10/04 2020

Vom Geben und Nehmen: Nachhaltiger Tourismus in Serbien

Dieses Gespräch führten wir mit Vladan Kreckovic vom Danube Competence Center im Sommer 2019. Das Danube Competence Center wurde 2011 mit Unterstützung der GTZ* gegründet. Wegen herausragender Ergebnisse wurde die Finanzierung bis 2017 verlängert und danach von der EU weitergeführt. Das Zentrum beschäftigt sechs MitarbeiterInnen. Zur Finanzierung einzelner Projekte steht ein „Topf“ an Fördergeldern bereit, der jedes Jahr neu verteilt wird. Die größten Geber für diesen Fördertopf stammen aus Deutschland, aber auch nationale serbische Fördermittel landen dort. Außerdem zahlen Hotels und andere serbische Tourismusunternehmen kleinere Beträge. Das Volumen im Fördertopf belief sich 2019 auf knapp 15.000 €. Der Aufbau von „Schwesterunternehmen“ in Rumänien und Bulgarien hat leider nicht funktioniert. Hier ist noch viel Aufbauarbeit zu leisten.
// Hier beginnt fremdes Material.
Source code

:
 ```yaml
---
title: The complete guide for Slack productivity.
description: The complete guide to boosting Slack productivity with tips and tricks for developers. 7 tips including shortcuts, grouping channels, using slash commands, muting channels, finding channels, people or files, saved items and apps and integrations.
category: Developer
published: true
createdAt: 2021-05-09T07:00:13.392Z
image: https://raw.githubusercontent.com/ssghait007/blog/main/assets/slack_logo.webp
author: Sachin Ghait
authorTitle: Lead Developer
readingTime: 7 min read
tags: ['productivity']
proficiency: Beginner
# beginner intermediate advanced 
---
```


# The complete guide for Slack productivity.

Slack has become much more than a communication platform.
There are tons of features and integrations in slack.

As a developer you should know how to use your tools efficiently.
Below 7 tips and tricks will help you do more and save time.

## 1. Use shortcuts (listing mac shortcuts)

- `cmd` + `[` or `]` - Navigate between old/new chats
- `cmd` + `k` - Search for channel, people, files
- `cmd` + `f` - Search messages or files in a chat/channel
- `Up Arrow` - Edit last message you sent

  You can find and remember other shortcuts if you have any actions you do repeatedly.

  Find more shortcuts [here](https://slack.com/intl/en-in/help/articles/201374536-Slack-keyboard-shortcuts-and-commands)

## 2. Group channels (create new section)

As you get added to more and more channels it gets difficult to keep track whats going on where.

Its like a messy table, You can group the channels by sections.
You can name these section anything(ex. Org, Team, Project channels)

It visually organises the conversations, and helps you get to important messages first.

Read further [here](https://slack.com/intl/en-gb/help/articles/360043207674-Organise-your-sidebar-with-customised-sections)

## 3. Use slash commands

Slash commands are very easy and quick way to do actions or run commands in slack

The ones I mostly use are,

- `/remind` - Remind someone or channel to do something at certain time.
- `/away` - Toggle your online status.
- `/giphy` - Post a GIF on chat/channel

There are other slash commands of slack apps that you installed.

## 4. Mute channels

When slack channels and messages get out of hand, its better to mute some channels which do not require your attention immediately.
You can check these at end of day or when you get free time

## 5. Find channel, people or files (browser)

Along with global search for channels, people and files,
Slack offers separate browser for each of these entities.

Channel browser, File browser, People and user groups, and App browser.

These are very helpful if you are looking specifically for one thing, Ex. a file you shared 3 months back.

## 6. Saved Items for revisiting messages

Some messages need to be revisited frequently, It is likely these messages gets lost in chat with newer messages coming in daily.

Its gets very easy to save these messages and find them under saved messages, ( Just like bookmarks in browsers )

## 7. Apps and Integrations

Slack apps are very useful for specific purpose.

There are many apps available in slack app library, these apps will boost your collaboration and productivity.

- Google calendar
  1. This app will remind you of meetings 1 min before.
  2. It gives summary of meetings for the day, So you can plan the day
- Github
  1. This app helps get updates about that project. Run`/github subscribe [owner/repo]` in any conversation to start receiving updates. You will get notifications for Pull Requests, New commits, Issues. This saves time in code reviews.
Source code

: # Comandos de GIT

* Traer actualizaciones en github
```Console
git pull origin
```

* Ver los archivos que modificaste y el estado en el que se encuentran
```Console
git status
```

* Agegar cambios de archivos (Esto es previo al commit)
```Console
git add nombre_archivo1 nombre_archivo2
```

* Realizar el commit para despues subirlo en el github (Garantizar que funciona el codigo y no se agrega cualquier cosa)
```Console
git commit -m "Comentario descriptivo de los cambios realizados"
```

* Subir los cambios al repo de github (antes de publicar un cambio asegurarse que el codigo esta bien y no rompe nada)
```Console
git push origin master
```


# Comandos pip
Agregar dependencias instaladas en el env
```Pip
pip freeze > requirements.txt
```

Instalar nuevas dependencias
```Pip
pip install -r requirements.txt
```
*) Gesellschaft für technische Zusammenarbeit; seit 2011 GIZ: Gesellschaft für Internatinale Zusammenarbeit

Am Ende dieses Textes findet ihr einige hilfreiche Links und Hinweise zur Organisation einer Radreise bzw. zum Fahrradtransport zwischen Belgrad und Nationalpark Đerdap.

Wir treffen uns mit Vladan, um über nachhaltigen Tourismus in der Donauregion zu sprechen – vor allem mit Blick auf den Fahrradtourismus. Natürlich erhoffen wir uns auch konkrete Tipps für die Weiterfahrt. Einer kommt rasch: „Bleibt auf der serbischen Seite, die ist sicherer – auf der rumänischen Seite rollt der gesamte Schwerlastverkehr via Türkei.“ Wir werden in den nächsten Tagen noch oft an diesen Ratschlag denken: Wenn wir über den schlechten Straßenzustand in Serbien schimpfen, geht der Blick regelmäßig zum gegenüberliegenden Ufer, wo die mörderische Blechlawine rollt.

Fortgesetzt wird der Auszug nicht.